Task objective: Where the line with "print(round(ambas / np.count_nonzero(nota_suficiente), 3))" appears below, start writing out lines exactly, and finish with the line with "conta as posições", which is included; write out nothing else.

──────────────────────────────

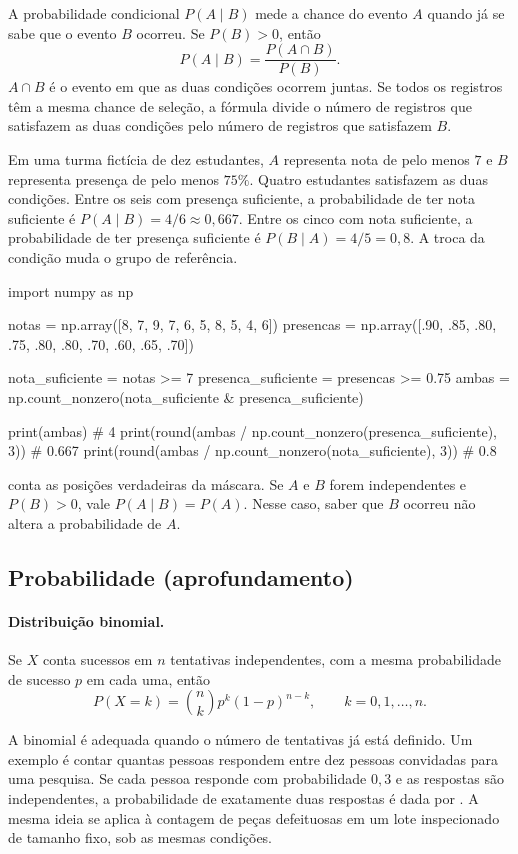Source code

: A probabilidade condicional \(P(A\mid B)\) mede a chance do evento \(A\) quando já se sabe que o evento \(B\) ocorreu. Se \(P(B)>0\), então
\[
  P(A\mid B)=\frac{P(A\cap B)}{P(B)}.
\]
\(A\cap B\) é o evento em que as duas condições ocorrem juntas. Se todos os registros têm a mesma chance de seleção, a fórmula divide o número de registros que satisfazem as duas condições pelo número de registros que satisfazem \(B\).

Em uma turma fictícia de dez estudantes, \(A\) representa nota de pelo menos \(7\) e \(B\) representa presença de pelo menos \(75\%\). Quatro estudantes satisfazem as duas condições. Entre os seis com presença suficiente, a probabilidade de ter nota suficiente é \(P(A\mid B)=4/6\approx 0{,}667\). Entre os cinco com nota suficiente, a probabilidade de ter presença suficiente é \(P(B\mid A)=4/5=0{,}8\). A troca da condição muda o grupo de referência.

\begin{exemplo}
import numpy as np

notas = np.array([8, 7, 9, 7, 6, 5, 8, 5, 4, 6])
presencas = np.array([.90, .85, .80, .75, .80, .80, .70, .60, .65, .70])

nota_suficiente = notas >= 7
presenca_suficiente = presencas >= 0.75
ambas = np.count_nonzero(nota_suficiente & presenca_suficiente)

print(ambas)  # 4
print(round(ambas / np.count_nonzero(presenca_suficiente), 3))  # 0.667
print(round(ambas / np.count_nonzero(nota_suficiente), 3))      # 0.8
\end{exemplo}

 conta as posições verdadeiras da máscara. Se \(A\) e \(B\) forem independentes e \(P(B)>0\), vale \(P(A\mid B)=P(A)\). Nesse caso, saber que \(B\) ocorreu não altera a probabilidade de \(A\).

\subsection{Probabilidade (aprofundamento)}

\paragraph{Distribuição binomial.}
Se \(X\) conta sucessos em \(n\) tentativas independentes, com a mesma probabilidade de sucesso \(p\) em cada uma, então
\[
  P(X=k)=\binom{n}{k}p^k(1-p)^{n-k},
  \qquad k=0,1,\ldots,n.
\]

A binomial é adequada quando o número de tentativas já está definido. Um exemplo é contar quantas pessoas respondem entre dez pessoas convidadas para uma pesquisa. Se cada pessoa responde com probabilidade \(0{,}3\) e as respostas são independentes, a probabilidade de exatamente duas respostas é dada por . A mesma ideia se aplica à contagem de peças defeituosas em um lote inspecionado de tamanho fixo, sob as mesmas condições.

──────────────────────────────

Answer to this problem:
print(round(ambas / np.count_nonzero(nota_suficiente), 3))      # 0.8
\end{exemplo}

 conta as posições verdadeiras da máscara. Se \(A\) e \(B\) forem independentes e \(P(B)>0\), vale \(P(A\mid B)=P(A)\). Nesse caso, saber que \(B\) ocorreu não altera a probabilidade de \(A\).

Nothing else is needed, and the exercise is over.